J’ai terminé mon doctorat en juin 2020. Je suis maintenant membre de l’Ordre des psychologues du Québec. Je suis abstinente de toutes drogues et alcool depuis deux ans et trois mois. En prime, je ne suis plus envahie par des obsessions et des compulsions. Mon état psychologique et émotionnel est stable, ce sur quoi je peux désormais compter. J’ai appris à utiliser des ressources extérieures pour avancer et maintenant, je peux également faire confiance à mes ressources internes. Je dois dire toutefois que cette nouvelle tranquillité d’esprit m’amène rapidement à l’ennui. Il s’agit de ma vulnérabilité principale en ce moment.

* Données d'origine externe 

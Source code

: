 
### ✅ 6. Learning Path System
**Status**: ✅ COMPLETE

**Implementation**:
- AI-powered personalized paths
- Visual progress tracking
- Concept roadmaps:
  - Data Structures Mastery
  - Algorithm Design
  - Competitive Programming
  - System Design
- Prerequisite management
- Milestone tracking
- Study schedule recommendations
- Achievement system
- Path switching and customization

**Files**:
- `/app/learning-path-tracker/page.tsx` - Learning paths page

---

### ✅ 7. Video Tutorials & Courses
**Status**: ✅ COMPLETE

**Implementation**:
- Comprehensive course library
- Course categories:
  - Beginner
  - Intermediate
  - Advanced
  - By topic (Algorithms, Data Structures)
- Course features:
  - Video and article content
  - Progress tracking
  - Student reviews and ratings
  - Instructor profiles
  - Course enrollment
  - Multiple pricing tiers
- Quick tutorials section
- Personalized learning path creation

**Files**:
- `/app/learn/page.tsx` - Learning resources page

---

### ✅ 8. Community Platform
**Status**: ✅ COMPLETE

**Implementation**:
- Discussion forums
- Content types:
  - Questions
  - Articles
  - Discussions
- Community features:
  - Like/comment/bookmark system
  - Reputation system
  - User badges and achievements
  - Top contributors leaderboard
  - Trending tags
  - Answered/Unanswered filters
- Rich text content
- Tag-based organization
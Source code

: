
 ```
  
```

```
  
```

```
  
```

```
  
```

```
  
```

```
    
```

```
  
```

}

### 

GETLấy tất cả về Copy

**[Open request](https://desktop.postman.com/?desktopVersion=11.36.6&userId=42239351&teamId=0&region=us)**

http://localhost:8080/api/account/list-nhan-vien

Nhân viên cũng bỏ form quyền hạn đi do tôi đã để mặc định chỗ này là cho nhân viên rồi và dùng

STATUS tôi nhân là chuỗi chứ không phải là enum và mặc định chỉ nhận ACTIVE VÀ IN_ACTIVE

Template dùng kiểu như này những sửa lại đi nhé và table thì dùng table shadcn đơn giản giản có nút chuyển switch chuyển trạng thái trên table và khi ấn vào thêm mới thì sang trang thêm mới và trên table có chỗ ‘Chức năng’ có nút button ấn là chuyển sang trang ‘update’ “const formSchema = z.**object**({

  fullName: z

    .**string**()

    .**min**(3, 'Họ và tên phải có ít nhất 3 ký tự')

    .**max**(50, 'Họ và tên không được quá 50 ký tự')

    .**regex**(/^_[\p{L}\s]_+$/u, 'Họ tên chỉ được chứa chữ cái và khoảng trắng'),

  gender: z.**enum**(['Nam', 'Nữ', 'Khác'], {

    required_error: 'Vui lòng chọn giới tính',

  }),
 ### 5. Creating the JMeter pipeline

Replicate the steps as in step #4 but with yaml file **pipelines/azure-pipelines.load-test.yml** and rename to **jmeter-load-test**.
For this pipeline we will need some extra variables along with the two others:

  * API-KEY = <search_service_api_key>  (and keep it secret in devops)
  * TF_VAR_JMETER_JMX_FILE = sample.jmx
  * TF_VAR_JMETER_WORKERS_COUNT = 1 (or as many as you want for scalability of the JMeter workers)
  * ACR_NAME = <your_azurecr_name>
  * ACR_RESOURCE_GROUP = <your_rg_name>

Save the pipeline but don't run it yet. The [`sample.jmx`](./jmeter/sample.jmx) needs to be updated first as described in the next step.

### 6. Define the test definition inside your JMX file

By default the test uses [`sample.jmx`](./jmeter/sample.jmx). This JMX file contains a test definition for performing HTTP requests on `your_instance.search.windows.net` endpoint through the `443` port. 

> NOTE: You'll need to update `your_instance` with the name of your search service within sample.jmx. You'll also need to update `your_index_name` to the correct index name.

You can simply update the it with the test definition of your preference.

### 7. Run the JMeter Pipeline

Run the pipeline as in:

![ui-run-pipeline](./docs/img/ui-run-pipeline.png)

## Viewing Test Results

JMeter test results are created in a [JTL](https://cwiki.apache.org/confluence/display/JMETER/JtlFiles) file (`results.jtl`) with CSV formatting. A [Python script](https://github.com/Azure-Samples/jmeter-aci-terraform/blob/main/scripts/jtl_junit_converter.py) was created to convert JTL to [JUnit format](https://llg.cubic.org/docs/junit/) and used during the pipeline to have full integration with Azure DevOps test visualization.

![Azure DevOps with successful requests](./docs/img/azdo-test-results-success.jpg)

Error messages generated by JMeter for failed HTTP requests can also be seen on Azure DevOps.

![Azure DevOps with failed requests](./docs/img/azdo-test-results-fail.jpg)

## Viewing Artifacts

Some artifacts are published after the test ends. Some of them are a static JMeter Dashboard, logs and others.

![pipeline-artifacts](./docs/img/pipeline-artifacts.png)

“Pendant longtemps, je n’avais aucune idée du potentiel qui sommeillait en moi.”

En plus de mon travail de psychologue, j’ai mis sur pieds mon projet Conférence Orange. Ceci dans le but de partager mon histoire et de redonner à la société. J’y parle de mon histoire de vie et d’un petit guide que j’ai créé: «La Charte pour l’étudiant qui veut réussir». J’y ai noté tous les éléments qui ont fait que je suis passée de décrocheuse à docteure en psychologie. Je propose également sur YouTube des capsules psychoéducatives et des vidéos interactives en direct, selon les besoins exprimés par la communauté. J’ai d’ailleurs appris à affronter ma phobie sociale et à plutôt utiliser ma sensibilité et ma vulnérabilité pour établir des liens sincères avec les autres, pour qu’ils ne se sentent plus seuls avec leur souffrance et qu’ils prennent confiance en eux.

Je crois que plusieurs facteurs peuvent expliquer qu’un individu se retrouve en marge de la société. Pour ma part, je crois que ma peur d’échouer, d’être jugée ou d’être exclue m’a longtemps paralysée et tenue à l’écart du système. Pendant longtemps, je n’avais aucune idée du potentiel qui sommeillait en moi. Je ne croyais pas être assez intelligente pour m’adapter à la vie en société. J’ai nourri cette croyance longtemps, mais maintenant, je sais que j’ai eu tort de croire ça. Aujourd’hui, je sais qu’être moi-même, c’est suffisant.